← Back to all posts

PipelineDB 0.8


We're excited to release PipelineDB 0.8 today, download it now! This release includes a complete rework of the query parser and analyzer modules, as well as a number of stability and performance improvements. Some of the highlights are:

5432

The default port has been changed from 6543 to 5432 (the default Postgres port). This was done to avoid some quirks in systems with libpq already installed.

Support for Composite Data Types

Previously you could only create probabilistic data structures over single column references to native data types. That limitation no longer exists, so you could do something like:

CREATE TYPE user (
  username text
  app_id   int
);

CREATE CONTINUOUS VIEW global_uniques AS SELECT hll_agg(user::user) FROM global_stream;

Dealing with composite data types can be a little cumbersome though, so we also support using multiple columns without creating an explicit TYPE.

CREATE CONTINUOUS VIEW global_uniques AS
  SELECT hll_agg((username::text, app_id::int)) FROM global_stream;

This support extends to aggregates that internally use these data structures, e.g. count(DISTINCT ...).

There was also a bug in the way text types were hashed, which caused the same text input value to get hashed to different values. This improvement fixes this bug.

stream_insertion_commit_interval

We got a few complaints about disk usage of continuous views constantly increasing, and newly created continuous views sometimes not seeing any tuples being inserted.

The reason behind this was Postgres' use of MVCC for concurrency control. Every update to Postgres essentially creates a new version of the tuple, with the older one marked for deletion.

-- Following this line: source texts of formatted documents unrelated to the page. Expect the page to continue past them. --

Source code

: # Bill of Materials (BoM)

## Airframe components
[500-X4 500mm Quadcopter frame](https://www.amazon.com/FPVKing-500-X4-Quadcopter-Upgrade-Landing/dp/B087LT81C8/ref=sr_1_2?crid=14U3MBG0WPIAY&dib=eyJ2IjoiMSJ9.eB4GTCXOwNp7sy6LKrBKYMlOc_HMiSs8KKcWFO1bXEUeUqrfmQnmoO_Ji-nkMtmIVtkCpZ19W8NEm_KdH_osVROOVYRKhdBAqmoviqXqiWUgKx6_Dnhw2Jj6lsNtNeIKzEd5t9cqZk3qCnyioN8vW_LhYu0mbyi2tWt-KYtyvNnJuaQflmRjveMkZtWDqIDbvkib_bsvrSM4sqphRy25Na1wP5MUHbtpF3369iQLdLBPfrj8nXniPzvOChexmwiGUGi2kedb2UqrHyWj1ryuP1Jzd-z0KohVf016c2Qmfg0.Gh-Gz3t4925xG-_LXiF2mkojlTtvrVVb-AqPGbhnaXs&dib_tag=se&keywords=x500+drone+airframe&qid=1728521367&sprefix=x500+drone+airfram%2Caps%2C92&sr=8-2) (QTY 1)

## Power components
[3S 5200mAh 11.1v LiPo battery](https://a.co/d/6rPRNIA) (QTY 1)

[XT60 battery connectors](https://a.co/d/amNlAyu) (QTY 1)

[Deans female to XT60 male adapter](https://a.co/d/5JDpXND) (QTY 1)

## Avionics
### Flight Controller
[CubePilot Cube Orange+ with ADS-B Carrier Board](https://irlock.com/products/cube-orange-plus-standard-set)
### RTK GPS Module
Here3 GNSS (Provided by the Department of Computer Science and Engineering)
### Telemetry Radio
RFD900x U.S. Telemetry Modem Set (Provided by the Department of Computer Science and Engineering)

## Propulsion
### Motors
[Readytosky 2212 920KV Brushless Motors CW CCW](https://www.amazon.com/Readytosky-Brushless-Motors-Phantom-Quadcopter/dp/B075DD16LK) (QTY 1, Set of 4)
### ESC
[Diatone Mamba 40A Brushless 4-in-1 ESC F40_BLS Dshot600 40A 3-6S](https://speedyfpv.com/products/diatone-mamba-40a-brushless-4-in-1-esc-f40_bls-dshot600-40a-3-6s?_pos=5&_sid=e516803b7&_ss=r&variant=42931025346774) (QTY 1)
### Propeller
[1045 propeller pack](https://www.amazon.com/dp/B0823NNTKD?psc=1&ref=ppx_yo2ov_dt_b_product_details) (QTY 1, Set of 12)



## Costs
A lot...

However, an older version of a tuple can't be garbage collected unless all transactions that can see it have completed. If you're inserting into a stream from a long running transaction, the bloat being generated due to MVCC will not be cleaned up. And since continuous views are extremely write heavy, having long running transactions will generate a lot of bloat.

Continuous views not seeing data turned out to be a problem caused by the same thing. All our metadata for queries is stored in catalog tables so a newly created continuous view will only be visible to transactions that start after the CREATE CONTINUOUS VIEW query has committed. If you have long running transactions writing to streams, they won't see any continuous views added concurrently till they commit and start a new transaction.

stream_insertion_commit_interval lets you specify an interval after which stream insertions automatically commit. The default value is 1 second. This behavior can be disabled by setting the value to -1.

Smarter Step-sizes for Sliding Window Queries

Sliding window queries work by splitting the query result into finer groups on the time axis and aggregating over them at read time. Previously, the default step-size was 1 second, so a query like:

CREATE CONTINUOUS VIEW v AS
  SELECT x::int FROM stream WHERE arrival_timestamp > clock_timestamp() - interval '5 hour';

would need 18000 buckets on arrival timestamp to store the partial aggregates for the data in a 5 minute window. The cost of this is that there's more work that needs to happen at read time, as well as potentially using 18000x the space. Now we're a little more aggresive and pick the step-size as one step smaller compared to the window-size (so minute for hour).

Eventually, we want to have some fan-out factor and dynamically generate step-sizes to have simpler control over these costs.

Oh, and you can explicitly change this granularity by using a date truncation function on the time column. For your convenience, we added simpler altenatives to date_trunc : second, minute, hour and day.

Parser & Analyzer Rework

Most of the parser work was done during my first few weeks at PipelineDB. Needless to say, the code was pretty sloppy because I knew nothing about Postgres internals. This rewrite was pretty necessary, and I'm glad we got this in sooner than later. Apart from obviously making sure PipelineDB doesn't choke on some valid queries anymore, the rework also reduces disk usage of continuous views. Unfortunately, as a byproduct of this change, the data directories from previous versions are incompatible so you'll have to initialize a fresh database using pipeline-init.

Well, that's it for this version. Please let us know if you come across any issues or want some new features for the next release!